→ **Input data**:
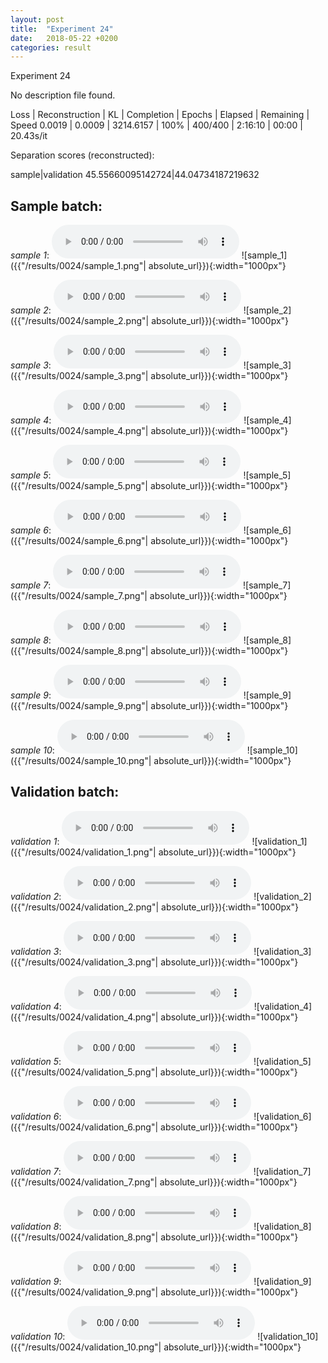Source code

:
 ```yaml
---
layout: post
title:  "Experiment 24"
date:   2018-05-22 +0200
categories: result
---
```

Experiment 24

No description file found.

Loss | Reconstruction | KL | Completion | Epochs | Elapsed | Remaining | Speed
0.0019 | 0.0009 | 3214.6157 | 100% | 400/400 | 2:16:10 | 00:00 | 20.43s/it

Separation scores (reconstructed):

sample|validation
45.55660095142724|44.04734187219632

## **Sample batch**:
_sample 1_:
<audio src="/ResultsOverview/results/0024/sample_1.wav" controls preload></audio>
![sample_1]({{"/results/0024/sample_1.png"| absolute_url}}){:width="1000px"}

_sample 2_:
<audio src="/ResultsOverview/results/0024/sample_2.wav" controls preload></audio>
![sample_2]({{"/results/0024/sample_2.png"| absolute_url}}){:width="1000px"}

_sample 3_:
<audio src="/ResultsOverview/results/0024/sample_3.wav" controls preload></audio>
![sample_3]({{"/results/0024/sample_3.png"| absolute_url}}){:width="1000px"}

_sample 4_:
<audio src="/ResultsOverview/results/0024/sample_4.wav" controls preload></audio>
![sample_4]({{"/results/0024/sample_4.png"| absolute_url}}){:width="1000px"}

_sample 5_:
<audio src="/ResultsOverview/results/0024/sample_5.wav" controls preload></audio>
![sample_5]({{"/results/0024/sample_5.png"| absolute_url}}){:width="1000px"}

_sample 6_:
<audio src="/ResultsOverview/results/0024/sample_6.wav" controls preload></audio>
![sample_6]({{"/results/0024/sample_6.png"| absolute_url}}){:width="1000px"}

_sample 7_:
<audio src="/ResultsOverview/results/0024/sample_7.wav" controls preload></audio>
![sample_7]({{"/results/0024/sample_7.png"| absolute_url}}){:width="1000px"}

_sample 8_:
<audio src="/ResultsOverview/results/0024/sample_8.wav" controls preload></audio>
![sample_8]({{"/results/0024/sample_8.png"| absolute_url}}){:width="1000px"}

_sample 9_:
<audio src="/ResultsOverview/results/0024/sample_9.wav" controls preload></audio>
![sample_9]({{"/results/0024/sample_9.png"| absolute_url}}){:width="1000px"}

_sample 10_:
<audio src="/ResultsOverview/results/0024/sample_10.wav" controls preload></audio>
![sample_10]({{"/results/0024/sample_10.png"| absolute_url}}){:width="1000px"}

## **Validation batch**:
_validation 1_:
<audio src="/ResultsOverview/results/0024/validation_1.wav" controls preload></audio>
![validation_1]({{"/results/0024/validation_1.png"| absolute_url}}){:width="1000px"}

_validation 2_:
<audio src="/ResultsOverview/results/0024/validation_2.wav" controls preload></audio>
![validation_2]({{"/results/0024/validation_2.png"| absolute_url}}){:width="1000px"}

_validation 3_:
<audio src="/ResultsOverview/results/0024/validation_3.wav" controls preload></audio>
![validation_3]({{"/results/0024/validation_3.png"| absolute_url}}){:width="1000px"}

_validation 4_:
<audio src="/ResultsOverview/results/0024/validation_4.wav" controls preload></audio>
![validation_4]({{"/results/0024/validation_4.png"| absolute_url}}){:width="1000px"}

_validation 5_:
<audio src="/ResultsOverview/results/0024/validation_5.wav" controls preload></audio>
![validation_5]({{"/results/0024/validation_5.png"| absolute_url}}){:width="1000px"}

_validation 6_:
<audio src="/ResultsOverview/results/0024/validation_6.wav" controls preload></audio>
![validation_6]({{"/results/0024/validation_6.png"| absolute_url}}){:width="1000px"}

_validation 7_:
<audio src="/ResultsOverview/results/0024/validation_7.wav" controls preload></audio>
![validation_7]({{"/results/0024/validation_7.png"| absolute_url}}){:width="1000px"}

_validation 8_:
<audio src="/ResultsOverview/results/0024/validation_8.wav" controls preload></audio>
![validation_8]({{"/results/0024/validation_8.png"| absolute_url}}){:width="1000px"}

_validation 9_:
<audio src="/ResultsOverview/results/0024/validation_9.wav" controls preload></audio>
![validation_9]({{"/results/0024/validation_9.png"| absolute_url}}){:width="1000px"}

_validation 10_:
<audio src="/ResultsOverview/results/0024/validation_10.wav" controls preload></audio>
![validation_10]({{"/results/0024/validation_10.png"| absolute_url}}){:width="1000px"}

→ **Assignment**:
Every word of the material, and none of its pictures, should be set down again.

→ **Answer section**:
Source code

:
 ```yaml
---
layout: post
title:  "Experiment 24"
date:   2018-05-22 +0200
categories: result
---
```

Experiment 24

No description file found.

Loss | Reconstruction | KL | Completion | Epochs | Elapsed | Remaining | Speed
0.0019 | 0.0009 | 3214.6157 | 100% | 400/400 | 2:16:10 | 00:00 | 20.43s/it

Separation scores (reconstructed):

sample|validation
45.55660095142724|44.04734187219632

## **Sample batch**:
_sample 1_:
<audio src="/ResultsOverview/results/0024/sample_1.wav" controls preload></audio>
![sample_1]({{"/results/0024/sample_1.png"| absolute_url}}){:width="1000px"}

_sample 2_:
<audio src="/ResultsOverview/results/0024/sample_2.wav" controls preload></audio>
![sample_2]({{"/results/0024/sample_2.png"| absolute_url}}){:width="1000px"}

_sample 3_:
<audio src="/ResultsOverview/results/0024/sample_3.wav" controls preload></audio>
![sample_3]({{"/results/0024/sample_3.png"| absolute_url}}){:width="1000px"}

_sample 4_:
<audio src="/ResultsOverview/results/0024/sample_4.wav" controls preload></audio>
![sample_4]({{"/results/0024/sample_4.png"| absolute_url}}){:width="1000px"}

_sample 5_:
<audio src="/ResultsOverview/results/0024/sample_5.wav" controls preload></audio>
![sample_5]({{"/results/0024/sample_5.png"| absolute_url}}){:width="1000px"}

_sample 6_:
<audio src="/ResultsOverview/results/0024/sample_6.wav" controls preload></audio>
![sample_6]({{"/results/0024/sample_6.png"| absolute_url}}){:width="1000px"}

_sample 7_:
<audio src="/ResultsOverview/results/0024/sample_7.wav" controls preload></audio>
![sample_7]({{"/results/0024/sample_7.png"| absolute_url}}){:width="1000px"}

_sample 8_:
<audio src="/ResultsOverview/results/0024/sample_8.wav" controls preload></audio>
![sample_8]({{"/results/0024/sample_8.png"| absolute_url}}){:width="1000px"}

_sample 9_:
<audio src="/ResultsOverview/results/0024/sample_9.wav" controls preload></audio>
![sample_9]({{"/results/0024/sample_9.png"| absolute_url}}){:width="1000px"}

_sample 10_:
<audio src="/ResultsOverview/results/0024/sample_10.wav" controls preload></audio>
![sample_10]({{"/results/0024/sample_10.png"| absolute_url}}){:width="1000px"}

## **Validation batch**:
_validation 1_:
<audio src="/ResultsOverview/results/0024/validation_1.wav" controls preload></audio>
![validation_1]({{"/results/0024/validation_1.png"| absolute_url}}){:width="1000px"}

_validation 2_:
<audio src="/ResultsOverview/results/0024/validation_2.wav" controls preload></audio>
![validation_2]({{"/results/0024/validation_2.png"| absolute_url}}){:width="1000px"}

_validation 3_:
<audio src="/ResultsOverview/results/0024/validation_3.wav" controls preload></audio>
![validation_3]({{"/results/0024/validation_3.png"| absolute_url}}){:width="1000px"}

_validation 4_:
<audio src="/ResultsOverview/results/0024/validation_4.wav" controls preload></audio>
![validation_4]({{"/results/0024/validation_4.png"| absolute_url}}){:width="1000px"}

_validation 5_:
<audio src="/ResultsOverview/results/0024/validation_5.wav" controls preload></audio>
![validation_5]({{"/results/0024/validation_5.png"| absolute_url}}){:width="1000px"}

_validation 6_:
<audio src="/ResultsOverview/results/0024/validation_6.wav" controls preload></audio>
![validation_6]({{"/results/0024/validation_6.png"| absolute_url}}){:width="1000px"}

_validation 7_:
<audio src="/ResultsOverview/results/0024/validation_7.wav" controls preload></audio>
![validation_7]({{"/results/0024/validation_7.png"| absolute_url}}){:width="1000px"}

_validation 8_:
<audio src="/ResultsOverview/results/0024/validation_8.wav" controls preload></audio>
![validation_8]({{"/results/0024/validation_8.png"| absolute_url}}){:width="1000px"}

_validation 9_:
<audio src="/ResultsOverview/results/0024/validation_9.wav" controls preload></audio>
![validation_9]({{"/results/0024/validation_9.png"| absolute_url}}){:width="1000px"}

_validation 10_:
<audio src="/ResultsOverview/results/0024/validation_10.wav" controls preload></audio>
![validation_10]({{"/results/0024/validation_10.png"| absolute_url}}){:width="1000px"}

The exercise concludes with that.